LIBERTAD INSOPORTABLE

Kaare observa a un cordero recién nacido. Este padre de familia de 38 años fue condenado a dos años de prisión por fraude fiscal. Se dedicaba a las ventas. Después de pasar un año en una institución de alta seguridad, obtuvo su traslado a Bastøy en febrero. Desde entonces, conduce un tractor. “El sistema carcelario no es humano”, sostiene. “Aquí es distinto”. Su familia le visita a menudo. Y le gusta su trabajo.

Sin embargo, Bastøy no resulta en todos los casos el lugar más idóneo. Algunos no soportan esta forma de libertad ni las responsabilidades que tienen que de las que tienen que hacerse cargo. Y piden ser devueltos a un establecimiento cerrado al cabo de algunos días. Pero quienes resisten, como destaca Staale Fevang, transcurridas algunas semanas en la isla no vuelven a ser los mismos de antes : “Cuando llegan, no saludan, les cuesta relacionarse. Al cabo de algunas semanas, se transforman. El lugar les cambia”.

Marius llegó hace dos semanas. Fue condenado a un año y medio por una pelea que acabó mal. El tiempo transcurre lento para él en Bastøy, sobre todo los fines de semana. Pero comienza a adaptarse. Y asegura además que, ante todo, “nada es peor que vivir encerrado en una celda 23 horas al día”.

MENOS COSTOS Y REINCIDENCIAS

Los partidarios de una lógica de alta seguridad sin duda vituperarán la laxitud de Bastøy. A Nilsen Arne Kvernvik le trae sin cuidado. En Noruega, la pena máxima que establece la ley son 20 años de cárcel. Incluso los peores criminales saldrán algún día de prisión. “Por tanto, el interés de la sociedad no es tanto el de castigar sino el de garantizar que, cuando recobren la libertad, las personas que han cometido crímenes no los vuelvan a cometer“, recalca el director. Nada puede garantizar que reincidan, claro. Pero en Bastøy se ponen todos los medios para evitarlo. No se suelta a ningún recluso sin proporcionarle una vivienda. Y muy pronto, tampoco se hará sin darles un trabajo.

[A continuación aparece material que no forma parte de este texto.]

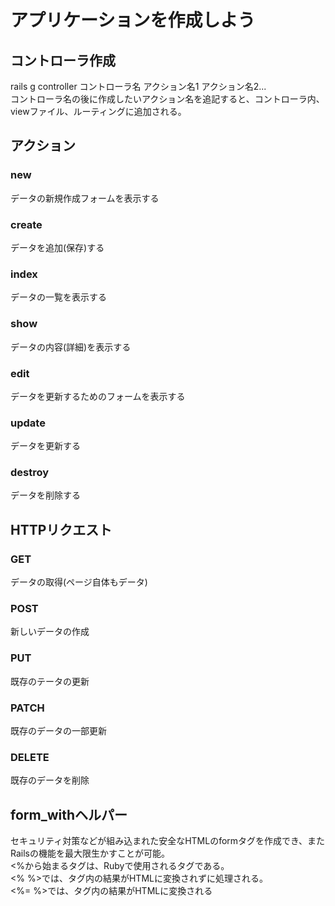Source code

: # アプリケーションを作成しよう

## コントローラ作成
rails g controller コントローラ名 アクション名1 アクション名2...  
コントローラ名の後に作成したいアクション名を追記すると、コントローラ内、viewファイル、ルーティングに追加される。

## アクション
### new
データの新規作成フォームを表示する

### create
データを追加(保存)する

### index
データの一覧を表示する

### show
データの内容(詳細)を表示する

### edit
データを更新するためのフォームを表示する

### update
データを更新する

### destroy
データを削除する

## HTTPリクエスト
### GET
データの取得(ページ自体もデータ)

### POST
新しいデータの作成

### PUT
既存のテータの更新

### PATCH
既存のデータの一部更新

### DELETE
既存のデータを削除

## form_withヘルパー
セキュリティ対策などが組み込まれた安全なHTMLのformタグを作成でき、またRailsの機能を最大限生かすことが可能。  
<%から始まるタグは、Rubyで使用されるタグである。  
<% %>では、タグ内の結果がHTMLに変換されずに処理される。  
<%= %>では、タグ内の結果がHTMLに変換される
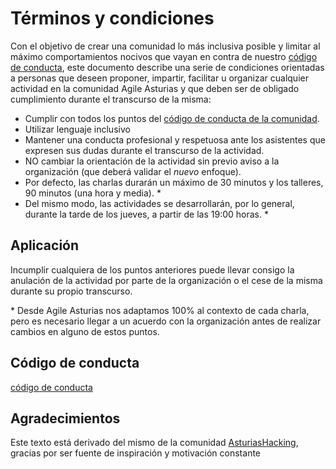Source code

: # Términos y condiciones

Con el objetivo de crear una comunidad lo más inclusiva posible y limitar al máximo comportamientos nocivos que vayan en contra de nuestro [código de conducta](https://github.com/agile-asturias/core/blob/master/coc/CODE_OF_CONDUCT.md), este documento describe una serie de condiciones orientadas a personas que deseen proponer, impartir, facilitar u organizar cualquier actividad en la comunidad Agile Asturias y que deben ser de obligado cumplimiento durante el transcurso de la misma:

- Cumplir con todos los puntos del [código de conducta de la comunidad](https://github.com/agile-asturias/core/blob/master/coc/CODE_OF_CONDUCT.md).
- Utilizar lenguaje inclusivo
- Mantener una conducta profesional y respetuosa ante los asistentes que expresen sus dudas durante el transcurso de la actividad.
- NO cambiar la orientación de la actividad sin previo aviso a la organización (que deberá validar el _nuevo_ enfoque).
- Por defecto, las charlas durarán un máximo de 30 minutos y los talleres, 90 minutos (una hora y media). \*
- Del mismo modo, las actividades se desarrollarán, por lo general, durante la tarde de los jueves, a partir de las 19:00 horas. \*

## Aplicación

Incumplir cualquiera de los puntos anteriores puede llevar consigo la anulación de la actividad por parte de la organización o el cese de la misma durante su propio transcurso.

\* Desde Agile Asturias nos adaptamos 100% al contexto de cada charla, pero es necesario llegar a un acuerdo con la organización antes de realizar cambios en alguno de estos puntos.

## Código de conducta
[código de conducta](https://github.com/agile-asturias/core/blob/master/coc/CODE_OF_CONDUCT.md)

## Agradecimientos
Este texto está derivado del mismo de la comunidad [AsturiasHacking](https://github.com/asturiashacking), gracias por ser fuente de inspiración y motivación constante
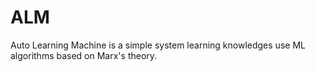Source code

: # ALM
Auto Learning Machine is a simple system learning knowledges use ML algorithms based on Marx's theory.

El Instituto Nacional de Empleo noruego va a enviar a la isla a dos asesores a trabajar a tiempo completo. “Podríamos pensar que eso requiere mucho dinero, pero no es cierto. Bastøy le cuesta al Estado una tercera parte menos que el resto de instituciones penitenciarias“, asegura Nilsen Arne Kvernvik. Según un estudio del Instituto Noruego de Estadística, el 60 % de los 31.410 procesados en el año 2000 por crímenes graves reincidieron en los cinco años posteriores a su liberación. En Bastøy, 43 de los 144 prisioneros soltados en 2004 han vuelto a la cárcel de nuevo, es decir, el 30 %. El Ministerio de Justicia noruego advierte que no se deben extraer conclusiones precipitadas pero admite que las cifras de la cárcel son positivas.